If a picture appears in the records below, drop it, and reproduce everything else exactly.
►
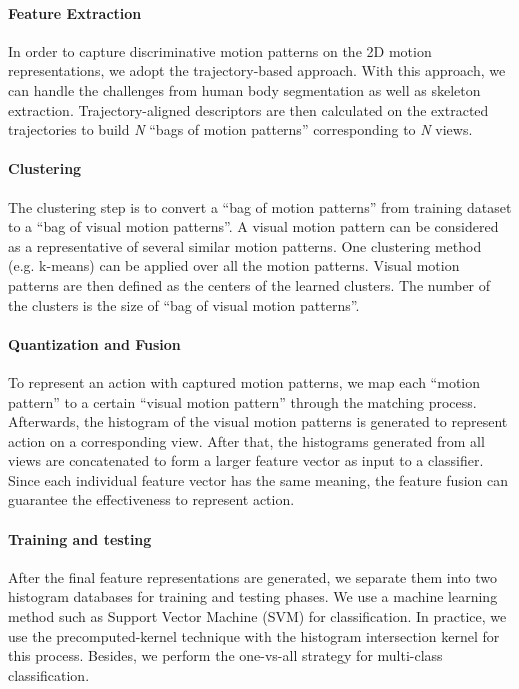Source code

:\documentclass[final,3p,times,twocolumn]{elsarticle}
\begin{document}
\paragraph{\textbf{Feature Extraction}}
In order to capture discriminative motion patterns on the 2D motion representations, we adopt the trajectory-based approach.
With this approach, we can handle the challenges from human body segmentation as well as skeleton extraction.
Trajectory-aligned descriptors are then calculated on the extracted trajectories to build \textit{N} ``bags of motion patterns'' corresponding to \textit{N} views.

\paragraph{\textbf{Clustering}}
The clustering step is to convert a ``bag of motion patterns'' from training dataset to a ``bag of visual motion patterns''.
A visual motion pattern can be considered as a representative of several similar motion patterns.
One clustering method (e.g. k-means) can be applied over all the motion patterns.
Visual motion patterns are then defined as the centers of the learned clusters.
The number of the clusters is the size of ``bag of visual motion patterns''.

\paragraph{\textbf{Quantization and Fusion}}
To represent an action with captured motion patterns, we map each ``motion pattern'' to a certain ``visual motion pattern'' through the matching process.
Afterwards, the histogram of the visual motion patterns is generated to represent action on a corresponding view.
After that, the histograms generated from all views are concatenated to form a larger feature vector as input to a classifier.
Since each individual feature vector has the same meaning, the feature fusion can guarantee the effectiveness to represent action.

\paragraph{\textbf{Training and testing}}
After the final feature representations are generated, we separate them into two histogram databases for training and testing phases.
We use a machine learning method such as Support Vector Machine (SVM) for classification.
In practice, we use the precomputed-kernel technique with the histogram intersection kernel for this process.
Besides, we perform the one-vs-all strategy for multi-class classification.
\end{document}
◄
### [Response below]
Source code

:\documentclass[final,3p,times,twocolumn]{elsarticle}
\begin{document}
\paragraph{\textbf{Feature Extraction}}
In order to capture discriminative motion patterns on the 2D motion representations, we adopt the trajectory-based approach.
With this approach, we can handle the challenges from human body segmentation as well as skeleton extraction.
Trajectory-aligned descriptors are then calculated on the extracted trajectories to build \textit{N} ``bags of motion patterns'' corresponding to \textit{N} views.

\paragraph{\textbf{Clustering}}
The clustering step is to convert a ``bag of motion patterns'' from training dataset to a ``bag of visual motion patterns''.
A visual motion pattern can be considered as a representative of several similar motion patterns.
One clustering method (e.g. k-means) can be applied over all the motion patterns.
Visual motion patterns are then defined as the centers of the learned clusters.
The number of the clusters is the size of ``bag of visual motion patterns''.

\paragraph{\textbf{Quantization and Fusion}}
To represent an action with captured motion patterns, we map each ``motion pattern'' to a certain ``visual motion pattern'' through the matching process.
Afterwards, the histogram of the visual motion patterns is generated to represent action on a corresponding view.
After that, the histograms generated from all views are concatenated to form a larger feature vector as input to a classifier.
Since each individual feature vector has the same meaning, the feature fusion can guarantee the effectiveness to represent action.

\paragraph{\textbf{Training and testing}}
After the final feature representations are generated, we separate them into two histogram databases for training and testing phases.
We use a machine learning method such as Support Vector Machine (SVM) for classification.
In practice, we use the precomputed-kernel technique with the histogram intersection kernel for this process.
Besides, we perform the one-vs-all strategy for multi-class classification.
\end{document}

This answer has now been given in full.